Lack of valuation comfort may enhance gains in capital goods sector

Existing optimism about the capital goods sector has been enhanced by the Assembly election results, which were favourable for the BJP.

The prospects of political continuity led to renewed interest in the sector.

There are demand-supply gaps, especially in power, and visibility of improved pricing and strong order flows, including from private enterprises.

Commodity prices are still moderate due to slower global demand.

The Q2FY24 results beat Street estimates.

Transmission & distribution (T&D) equipment saw a demand bounce, and L&T reported big orders in overseas hydrocarbon projects in West Asia.

Earnings and revenue visibility is good until FY26 at least, given that most players have order backlogs of twice their estimated FY24 revenues.

There were revenue upgrades for ABB, Thermax and Cummins.

L&T’s H1FY24 order book also looked strong.

There’s been a bullish movement in the sector for a while.

So, valuations could look stretched.

A quick look at some listed companies in the space follows.

L&T is seeing capex recovery, driving both domestic and overseas orders.

Domestic capex is policy-led and spread across water, urban infrastructure, T&D, railways, defence, and renewable energy.

The overseas portfolio is in sectors like hydrocarbons, T&D and urban infrastructure. Some private sector interest is also there.

L&T should see acceleration of order inflows with revenue likely to double over next 4-5 years.

The net profit could double in three years with a likely annual growth of over 20 per cent.

The monetisation of assets like Nabha Power and potential divestment or stake sales in Hyderabad Metro will free up more capital and reduce net working capital requirements and boost return on equity.

ABB is seeing opportunities in data centres and T&D, electric vehicles, railways, and PLI-led capex, which is generating revenues for its industrial automation and robotics verticals.

ABB’s revenue could also grow at 20 per cent year-on-year (Y-o-Y) until FY26 with earnings before interest, taxes, depreciation and ammorisation (EBITDA) and profit after tax (PAT) growth at near 30 per cent.
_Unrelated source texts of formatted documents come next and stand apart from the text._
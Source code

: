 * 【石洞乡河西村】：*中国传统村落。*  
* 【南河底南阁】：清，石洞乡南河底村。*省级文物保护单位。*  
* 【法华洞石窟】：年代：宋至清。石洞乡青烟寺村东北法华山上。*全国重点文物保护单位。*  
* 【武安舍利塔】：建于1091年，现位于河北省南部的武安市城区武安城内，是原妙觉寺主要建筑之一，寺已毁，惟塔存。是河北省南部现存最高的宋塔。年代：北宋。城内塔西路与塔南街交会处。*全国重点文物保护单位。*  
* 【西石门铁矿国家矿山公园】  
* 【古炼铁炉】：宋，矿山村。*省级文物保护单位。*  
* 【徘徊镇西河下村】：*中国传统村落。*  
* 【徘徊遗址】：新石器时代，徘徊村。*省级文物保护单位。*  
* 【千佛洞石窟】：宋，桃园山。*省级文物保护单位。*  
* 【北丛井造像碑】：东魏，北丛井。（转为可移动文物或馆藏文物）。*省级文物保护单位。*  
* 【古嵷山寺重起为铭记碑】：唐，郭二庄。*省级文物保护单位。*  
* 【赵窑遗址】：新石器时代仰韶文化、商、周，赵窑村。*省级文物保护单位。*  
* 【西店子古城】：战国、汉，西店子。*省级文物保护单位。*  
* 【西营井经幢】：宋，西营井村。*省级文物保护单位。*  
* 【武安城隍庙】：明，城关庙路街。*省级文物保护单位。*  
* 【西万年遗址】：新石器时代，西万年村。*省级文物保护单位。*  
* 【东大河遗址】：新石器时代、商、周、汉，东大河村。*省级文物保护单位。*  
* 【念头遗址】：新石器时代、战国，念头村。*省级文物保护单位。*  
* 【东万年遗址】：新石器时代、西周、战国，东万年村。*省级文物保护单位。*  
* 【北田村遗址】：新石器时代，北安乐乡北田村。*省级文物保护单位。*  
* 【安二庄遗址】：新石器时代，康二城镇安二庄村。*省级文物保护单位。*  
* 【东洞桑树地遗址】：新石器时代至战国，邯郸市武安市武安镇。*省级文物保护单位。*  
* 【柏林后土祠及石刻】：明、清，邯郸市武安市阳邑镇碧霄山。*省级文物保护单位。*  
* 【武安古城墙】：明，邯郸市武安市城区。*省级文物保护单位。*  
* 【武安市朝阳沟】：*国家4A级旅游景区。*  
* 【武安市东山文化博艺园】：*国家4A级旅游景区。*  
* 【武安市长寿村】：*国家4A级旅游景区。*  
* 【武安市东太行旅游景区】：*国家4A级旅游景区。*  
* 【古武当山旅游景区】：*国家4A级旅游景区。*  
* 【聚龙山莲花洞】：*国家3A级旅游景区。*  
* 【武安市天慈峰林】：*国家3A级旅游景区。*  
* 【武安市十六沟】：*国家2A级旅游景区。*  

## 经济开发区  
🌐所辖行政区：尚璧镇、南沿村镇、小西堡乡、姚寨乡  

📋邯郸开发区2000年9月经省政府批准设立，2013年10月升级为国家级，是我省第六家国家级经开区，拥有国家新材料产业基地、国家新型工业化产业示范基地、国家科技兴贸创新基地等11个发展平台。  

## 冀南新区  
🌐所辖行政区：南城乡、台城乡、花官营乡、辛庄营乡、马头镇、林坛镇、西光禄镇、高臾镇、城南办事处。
The company is looking at penetration into Tier-IV/V cities.

It’s also looking at overseas opportunities, encouraged by its parent.
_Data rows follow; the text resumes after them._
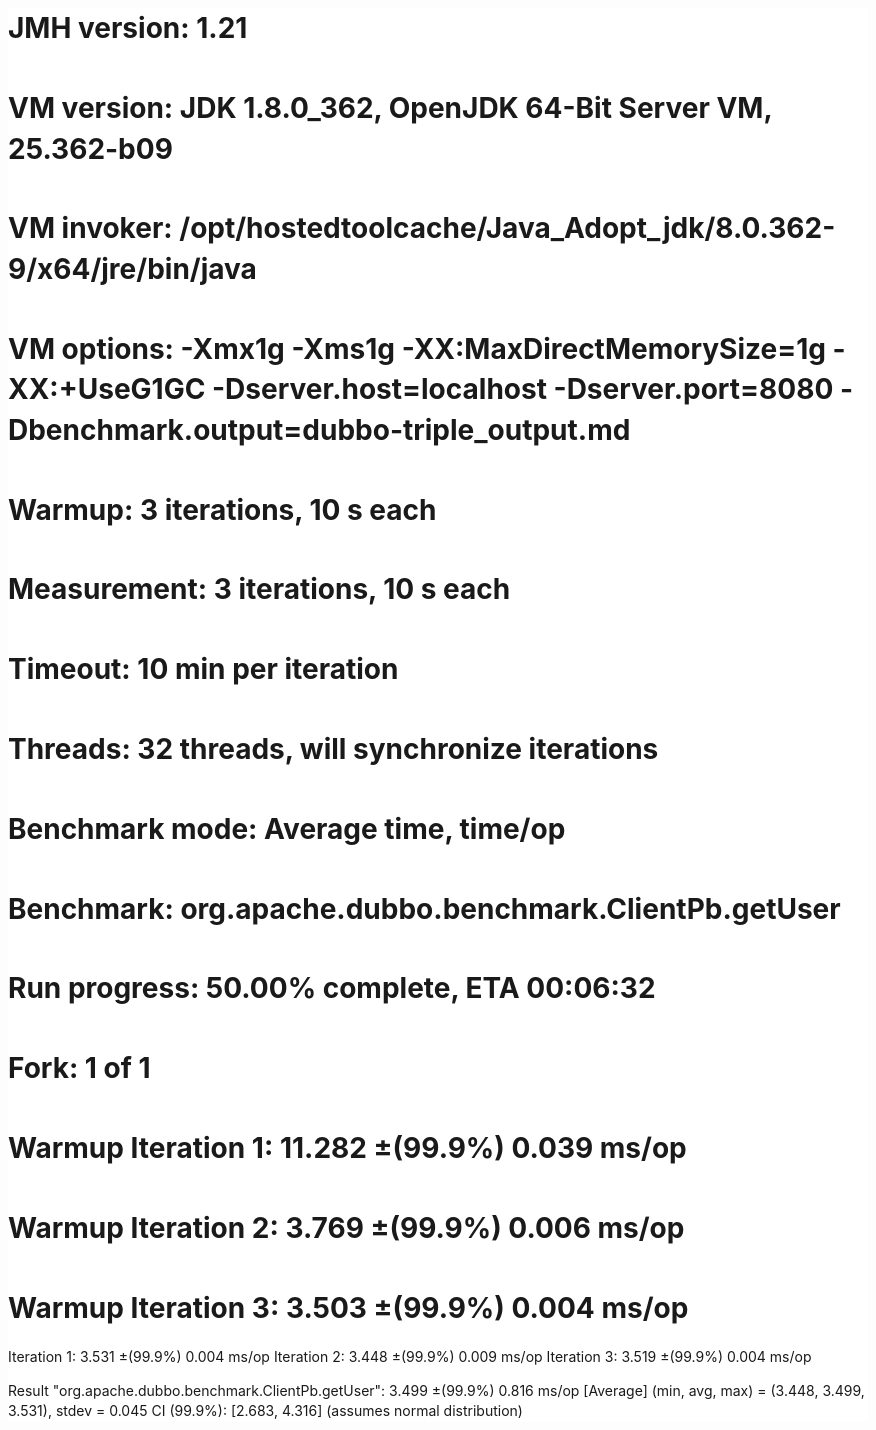 
# JMH version: 1.21
# VM version: JDK 1.8.0_362, OpenJDK 64-Bit Server VM, 25.362-b09
# VM invoker: /opt/hostedtoolcache/Java_Adopt_jdk/8.0.362-9/x64/jre/bin/java
# VM options: -Xmx1g -Xms1g -XX:MaxDirectMemorySize=1g -XX:+UseG1GC -Dserver.host=localhost -Dserver.port=8080 -Dbenchmark.output=dubbo-triple_output.md
# Warmup: 3 iterations, 10 s each
# Measurement: 3 iterations, 10 s each
# Timeout: 10 min per iteration
# Threads: 32 threads, will synchronize iterations
# Benchmark mode: Average time, time/op
# Benchmark: org.apache.dubbo.benchmark.ClientPb.getUser

# Run progress: 50.00% complete, ETA 00:06:32
# Fork: 1 of 1
# Warmup Iteration   1: 11.282 ±(99.9%) 0.039 ms/op
# Warmup Iteration   2: 3.769 ±(99.9%) 0.006 ms/op
# Warmup Iteration   3: 3.503 ±(99.9%) 0.004 ms/op
Iteration   1: 3.531 ±(99.9%) 0.004 ms/op
Iteration   2: 3.448 ±(99.9%) 0.009 ms/op
Iteration   3: 3.519 ±(99.9%) 0.004 ms/op


Result "org.apache.dubbo.benchmark.ClientPb.getUser":
  3.499 ±(99.9%) 0.816 ms/op [Average]
  (min, avg, max) = (3.448, 3.499, 3.531), stdev = 0.045
  CI (99.9%): [2.683, 4.316] (assumes normal distribution)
It has a strong balance sheet to take care of capex without stress.

Thermax is likely to be a beneficiary of the energy transition story and it is expanding across biomass, waste to energy, solar and chemicals.

It has technology tie-ups for hydrogen energy and is looking to supply equipment for ultra-pure water for semiconductor manufacturing.

Healthy double-digit growth can be expected.

Its current order book is Rs 10,300 crore and is dominated by green orders.

Thermax has been continuously investing in research and development (R&D) with key partnerships with many overseas companies to build capability in boilers, electrostatic precipitators, regenerative air gas heaters, and pulse jet bag filters.

The tie-ups are also in new areas like gas de-sulphurisation technology, low-cost flexible solar films, solid waste to energy, artificial intelligence (AI) solutions to decarbonise manufacturing plants and bio-CNG projects.

It is also looking at green hydrogen and electrolyser manufacturing.

Cummins is another company that should benefit from the private sector power demand in areas like data centres and it has a premium branding and good market share in this area.

The risks broadly include slowdowns in order flows, spikes in commodity prices, and above all, high valuations.

In that sense, the sector is politically vulnerable since any setback to the current political narrative may lead to sentiment reversal.